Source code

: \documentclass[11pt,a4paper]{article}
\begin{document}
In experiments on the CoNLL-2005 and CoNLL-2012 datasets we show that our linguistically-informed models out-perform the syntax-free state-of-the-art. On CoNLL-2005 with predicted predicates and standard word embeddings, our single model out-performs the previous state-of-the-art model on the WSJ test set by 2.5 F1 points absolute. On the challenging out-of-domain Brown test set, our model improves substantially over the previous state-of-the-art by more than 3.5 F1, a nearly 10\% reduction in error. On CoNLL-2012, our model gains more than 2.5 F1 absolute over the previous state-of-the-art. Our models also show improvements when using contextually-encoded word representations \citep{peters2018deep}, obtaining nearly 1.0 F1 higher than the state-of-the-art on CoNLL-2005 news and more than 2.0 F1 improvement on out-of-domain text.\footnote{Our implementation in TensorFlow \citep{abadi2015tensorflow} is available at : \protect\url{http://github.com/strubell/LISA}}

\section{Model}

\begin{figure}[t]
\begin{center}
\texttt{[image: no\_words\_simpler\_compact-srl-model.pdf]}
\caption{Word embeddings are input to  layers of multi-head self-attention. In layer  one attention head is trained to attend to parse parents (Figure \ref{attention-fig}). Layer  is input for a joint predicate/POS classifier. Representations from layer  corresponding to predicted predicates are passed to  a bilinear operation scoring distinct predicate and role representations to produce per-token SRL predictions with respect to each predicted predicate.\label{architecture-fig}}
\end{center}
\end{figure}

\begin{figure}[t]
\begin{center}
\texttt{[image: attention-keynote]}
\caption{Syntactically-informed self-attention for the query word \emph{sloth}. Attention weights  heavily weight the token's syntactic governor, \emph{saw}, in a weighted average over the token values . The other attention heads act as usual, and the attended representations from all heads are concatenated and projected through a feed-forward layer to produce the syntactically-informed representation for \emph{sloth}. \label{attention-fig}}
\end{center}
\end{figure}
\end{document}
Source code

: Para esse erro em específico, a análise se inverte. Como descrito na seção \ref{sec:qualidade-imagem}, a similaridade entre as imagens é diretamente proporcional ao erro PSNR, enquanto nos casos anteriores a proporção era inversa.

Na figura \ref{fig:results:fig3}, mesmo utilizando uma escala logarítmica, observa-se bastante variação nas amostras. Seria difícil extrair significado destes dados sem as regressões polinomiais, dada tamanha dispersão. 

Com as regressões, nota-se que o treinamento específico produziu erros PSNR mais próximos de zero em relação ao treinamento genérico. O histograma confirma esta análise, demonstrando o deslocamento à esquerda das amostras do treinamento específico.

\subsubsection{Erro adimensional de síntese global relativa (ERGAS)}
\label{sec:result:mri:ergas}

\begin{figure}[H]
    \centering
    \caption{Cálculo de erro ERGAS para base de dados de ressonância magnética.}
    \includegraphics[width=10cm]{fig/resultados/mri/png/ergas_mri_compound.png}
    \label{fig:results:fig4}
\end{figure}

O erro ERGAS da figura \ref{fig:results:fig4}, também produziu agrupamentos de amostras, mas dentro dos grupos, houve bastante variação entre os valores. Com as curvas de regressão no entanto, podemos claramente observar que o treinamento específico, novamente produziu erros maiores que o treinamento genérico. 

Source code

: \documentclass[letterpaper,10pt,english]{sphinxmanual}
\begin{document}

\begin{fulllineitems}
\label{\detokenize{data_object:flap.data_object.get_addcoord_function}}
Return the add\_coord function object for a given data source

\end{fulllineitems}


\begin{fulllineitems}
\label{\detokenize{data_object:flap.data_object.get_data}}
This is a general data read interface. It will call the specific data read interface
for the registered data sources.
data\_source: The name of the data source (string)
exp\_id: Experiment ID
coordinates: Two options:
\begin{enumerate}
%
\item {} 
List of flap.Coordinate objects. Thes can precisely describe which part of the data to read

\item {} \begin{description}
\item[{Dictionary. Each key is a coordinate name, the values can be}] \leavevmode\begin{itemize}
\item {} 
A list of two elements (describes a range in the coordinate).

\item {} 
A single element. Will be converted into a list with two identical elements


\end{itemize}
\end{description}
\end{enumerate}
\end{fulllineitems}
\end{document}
———
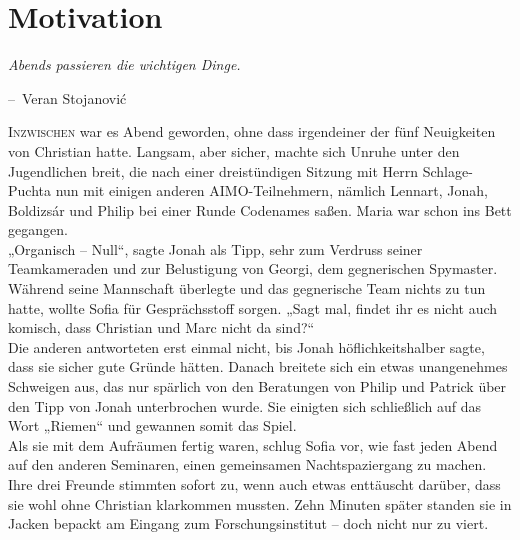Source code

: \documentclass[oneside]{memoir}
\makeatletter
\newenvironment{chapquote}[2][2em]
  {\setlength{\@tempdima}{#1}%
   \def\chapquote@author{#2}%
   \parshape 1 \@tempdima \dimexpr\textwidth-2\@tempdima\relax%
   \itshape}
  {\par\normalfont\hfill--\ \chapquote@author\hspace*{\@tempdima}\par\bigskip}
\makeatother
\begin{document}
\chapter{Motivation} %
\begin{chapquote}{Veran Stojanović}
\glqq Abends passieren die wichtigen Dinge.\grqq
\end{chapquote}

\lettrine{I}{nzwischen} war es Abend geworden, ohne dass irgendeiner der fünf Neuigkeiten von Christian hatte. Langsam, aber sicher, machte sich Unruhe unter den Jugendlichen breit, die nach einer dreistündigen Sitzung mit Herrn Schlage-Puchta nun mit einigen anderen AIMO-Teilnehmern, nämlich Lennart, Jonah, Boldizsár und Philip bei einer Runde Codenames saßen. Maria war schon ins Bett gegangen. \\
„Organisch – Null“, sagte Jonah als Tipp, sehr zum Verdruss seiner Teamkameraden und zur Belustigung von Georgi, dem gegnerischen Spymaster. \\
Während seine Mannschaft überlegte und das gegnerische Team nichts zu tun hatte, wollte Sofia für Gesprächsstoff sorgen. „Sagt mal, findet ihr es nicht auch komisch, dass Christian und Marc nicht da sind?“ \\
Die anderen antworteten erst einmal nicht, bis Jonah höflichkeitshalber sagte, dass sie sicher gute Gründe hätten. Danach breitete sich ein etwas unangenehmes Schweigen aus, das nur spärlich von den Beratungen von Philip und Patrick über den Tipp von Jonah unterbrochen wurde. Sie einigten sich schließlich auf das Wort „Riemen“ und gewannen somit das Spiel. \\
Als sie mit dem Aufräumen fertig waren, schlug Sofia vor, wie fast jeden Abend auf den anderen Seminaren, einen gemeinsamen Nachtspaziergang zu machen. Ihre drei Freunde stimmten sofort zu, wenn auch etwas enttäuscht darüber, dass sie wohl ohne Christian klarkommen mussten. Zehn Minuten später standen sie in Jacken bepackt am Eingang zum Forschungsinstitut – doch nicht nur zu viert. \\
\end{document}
———
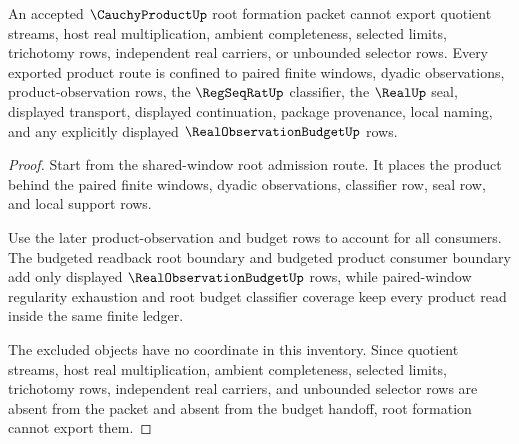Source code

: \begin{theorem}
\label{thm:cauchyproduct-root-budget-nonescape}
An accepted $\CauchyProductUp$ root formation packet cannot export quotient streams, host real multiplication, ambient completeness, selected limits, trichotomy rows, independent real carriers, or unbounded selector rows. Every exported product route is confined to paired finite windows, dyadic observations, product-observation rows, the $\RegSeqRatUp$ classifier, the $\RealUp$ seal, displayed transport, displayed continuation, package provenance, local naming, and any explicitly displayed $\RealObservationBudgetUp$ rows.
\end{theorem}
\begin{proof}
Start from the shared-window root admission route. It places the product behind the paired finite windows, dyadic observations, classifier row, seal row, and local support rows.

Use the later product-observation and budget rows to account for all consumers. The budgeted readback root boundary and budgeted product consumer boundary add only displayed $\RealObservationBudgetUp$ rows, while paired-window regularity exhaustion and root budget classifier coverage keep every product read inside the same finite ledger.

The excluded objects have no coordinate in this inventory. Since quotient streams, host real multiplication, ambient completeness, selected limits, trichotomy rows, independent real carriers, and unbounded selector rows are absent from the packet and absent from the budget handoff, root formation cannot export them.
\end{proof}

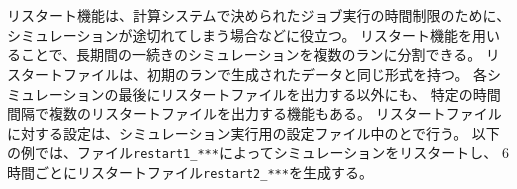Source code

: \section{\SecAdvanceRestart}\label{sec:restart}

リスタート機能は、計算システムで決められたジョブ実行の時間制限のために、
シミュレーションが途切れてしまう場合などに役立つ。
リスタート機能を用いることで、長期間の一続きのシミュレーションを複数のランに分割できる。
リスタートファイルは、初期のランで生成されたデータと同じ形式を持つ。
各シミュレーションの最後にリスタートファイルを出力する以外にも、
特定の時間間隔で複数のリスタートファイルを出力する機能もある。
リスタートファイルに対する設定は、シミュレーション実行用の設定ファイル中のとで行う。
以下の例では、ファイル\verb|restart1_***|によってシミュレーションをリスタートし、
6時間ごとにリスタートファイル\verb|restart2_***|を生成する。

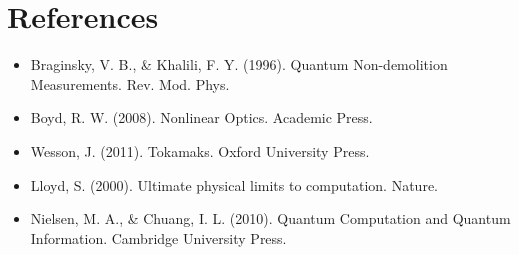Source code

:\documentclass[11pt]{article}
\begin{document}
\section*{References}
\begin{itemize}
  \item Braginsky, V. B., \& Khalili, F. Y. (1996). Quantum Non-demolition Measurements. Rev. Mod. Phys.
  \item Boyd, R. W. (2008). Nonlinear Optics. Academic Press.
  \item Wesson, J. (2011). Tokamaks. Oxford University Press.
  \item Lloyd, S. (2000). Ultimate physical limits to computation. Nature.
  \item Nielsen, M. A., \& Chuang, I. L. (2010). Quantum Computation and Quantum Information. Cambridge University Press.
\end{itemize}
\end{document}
———
### Exercise brief
Please return all lines in the material above that include the word "University".

### Exercise answer
  \item Wesson, J. (2011). Tokamaks. Oxford University Press.
  \item Nielsen, M. A., \& Chuang, I. L. (2010). Quantum Computation and Quantum Information. Cambridge University Press.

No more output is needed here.